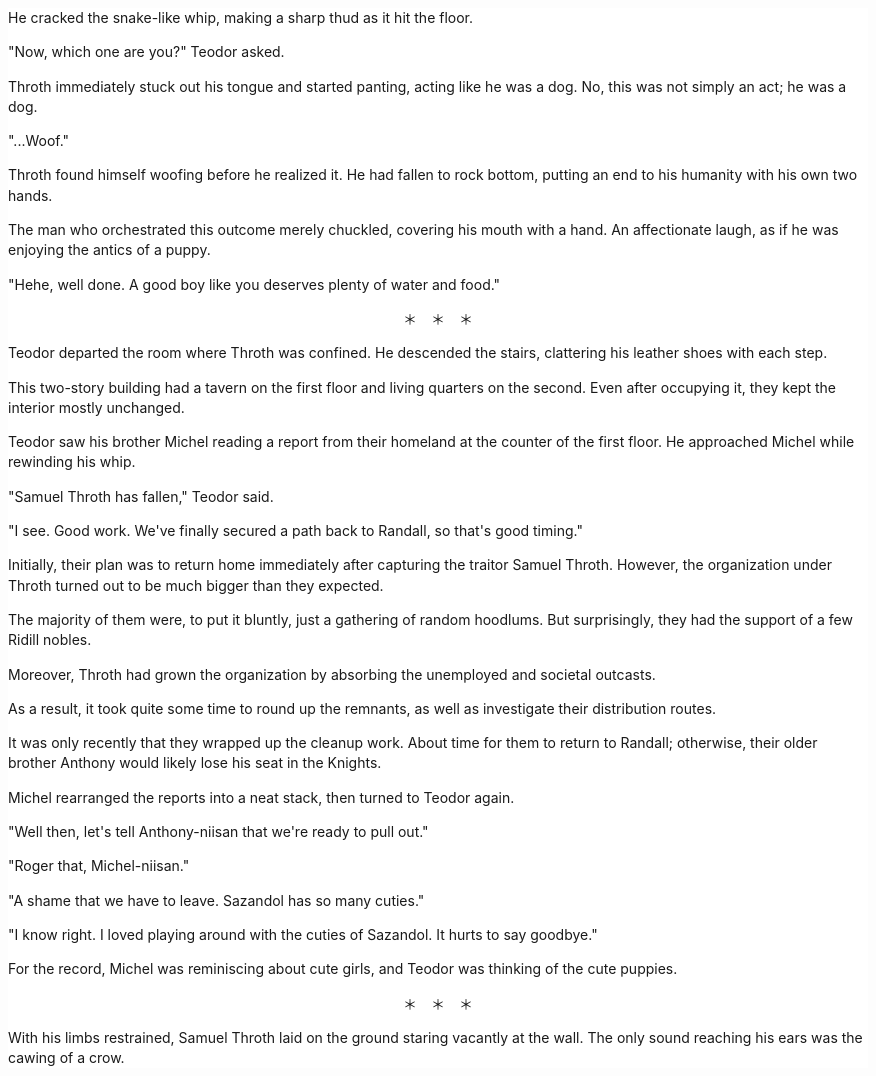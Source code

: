 He cracked the snake-like whip, making a sharp thud as it hit the floor.

"Now, which one are you?" Teodor asked.

Throth immediately stuck out his tongue and started panting, acting like he was a dog. No, this was not simply an act; he was a dog.

"...Woof."

Throth found himself woofing before he realized it. He had fallen to rock bottom, putting an end to his humanity with his own two hands.

The man who orchestrated this outcome merely chuckled, covering his mouth with a hand. An affectionate laugh, as if he was enjoying the antics of a puppy.

"Hehe, well done. A good boy like you deserves plenty of water and food."

<p style="text-align: center;">＊　＊　＊</p>

Teodor departed the room where Throth was confined. He descended the stairs, clattering his leather shoes with each step.

This two-story building had a tavern on the first floor and living quarters on the second. Even after occupying it, they kept the interior mostly unchanged.

Teodor saw his brother Michel reading a report from their homeland at the counter of the first floor. He approached Michel while rewinding his whip.

"Samuel Throth has fallen," Teodor said.

"I see. Good work. We've finally secured a path back to Randall, so that's good timing."

Initially, their plan was to return home immediately after capturing the traitor Samuel Throth. However, the organization under Throth turned out to be much bigger than they expected.

The majority of them were, to put it bluntly, just a gathering of random hoodlums. But surprisingly, they had the support of a few Ridill nobles.

Moreover, Throth had grown the organization by absorbing the unemployed and societal outcasts.

As a result, it took quite some time to round up the remnants, as well as investigate their distribution routes.

It was only recently that they wrapped up the cleanup work. About time for them to return to Randall; otherwise, their older brother Anthony would likely lose his seat in the Knights.

Michel rearranged the reports into a neat stack, then turned to Teodor again.

"Well then, let's tell Anthony-niisan that we're ready to pull out."

"Roger that, Michel-niisan."

"A shame that we have to leave. Sazandol has so many cuties."

"I know right. I loved playing around with the cuties of Sazandol. It hurts to say goodbye."

For the record, Michel was reminiscing about cute girls, and Teodor was thinking of the cute puppies.

<p style="text-align: center;">＊　＊　＊</p>

With his limbs restrained, Samuel Throth laid on the ground staring vacantly at the wall. The only sound reaching his ears was the cawing of a crow.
#####
■ **Exercise**
Everything from the first line of the records through the line containing "Throth found himself" should be reproduced exactly, apart from the pictures.

■ **Written solution**
Source code

: He cracked the snake-like whip, making a sharp thud as it hit the floor.

"Now, which one are you?" Teodor asked.

Throth immediately stuck out his tongue and started panting, acting like he was a dog. No, this was not simply an act; he was a dog.

"...Woof."

Throth found himself woofing before he realized it. He had fallen to rock bottom, putting an end to his humanity with his own two hands.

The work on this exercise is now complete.